I am not much of a site-seeing kind of guy. I find traveling exhausting, regardless of how beautiful the views or how fun the activities. Being a tourist is not for me. I like to stay and experience. I enjoy exploring/observing people (people watching?). Witnessing people go by their lives is soothing. There is a warm fuzzy feeling behind every smile, however mundane.

So I traveled the way I truly like, perhaps for the first time. For about 3 months trotting around the mountains of Uttrakhand, visiting people in their homes (home stays). Observing a way of life familiar yet strange.

It came as a surprise how eye-opening the experience turned out to be, despite being quite event-less. It was like learning a new language or studying math. I could almost feel my brain building new connections. This is one of the few feelings which still stays exciting even when the rat-race and hoarding have stopped being as stimulating. I did not expect to find an entirely new source of it in an experience like this.

It is also the easiest methods in terms of active participation, compared to all the other sources (most are a variations of intellectual exercises; solving a challenging problem, crafting an elegant solution etc). It does have its costs, but I believe they do not overlap with those of other methods; so they can be employed at the same time.

I take it to mean I can have twice of what makes me feel most alive, just by putting myself in a place 🤯

What comes next?

I can perhaps spend a few more months before I run out of savings, but the dimming safety net has already started making me anxious. I miss the tribe-like feeling of working in a team, so I am actually looking forward to join work for that.

Most freeing would be to start a business of my own; not because it will leave me with more free time, but because I can feel more like myself when working on something I find meaningful. But that won't be profitable right out of the door, so perhaps after a bit more grinding I can save up to give myself a chance.

The grind is decided, but I will not choose misery along with. I intend to chase the feeling of growth and fulfillment. With these constraints, some more decisions make themselves:

  1. I can't stay at home. Being home is extremely comfortable, but with comfort comes stagnation.
  2. I need a job which leaves me with enough time I can invest in something demanding like math
  3. I need to put myself in a foreign culture

Putting these into practice, I have decided I'll move to Berlin for a few years.
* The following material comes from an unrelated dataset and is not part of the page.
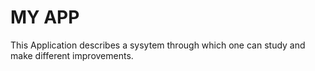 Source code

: # MY APP
This Application describes a sysytem through which one can study and make different improvements.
The city makes itself a good place to be for me for a few reasons:

  • Practically, it is perhaps the easiest to immigrate to for an individual Indian citizen, with a job in hand
  • It has a good hacker culture, something I've always wanted to experience but have only ever read about
  • German culture seem like a great fit for my personal tastes
  • I get to learn a new language
  • German work culture is praised (on the Internet) for respecting boundaries and giving a priority to life over money
  • If I ever decide to seek higher education (which is likely), German education policies are good

Now that that is decided, what's left to figure out is how to go about it.

Conclusion

After 6 months of voluntary unemployment, I am the same man I was before it. Things I experienced and burdens I unburdened could be achieved by other means as well. Perhaps I've sown seeds to make me a different person in future, but they will take time to bloom. It is a guessing game, same as what might have happened had I done it differently.

As for the journey to be where I already was, I'll do it again if I can.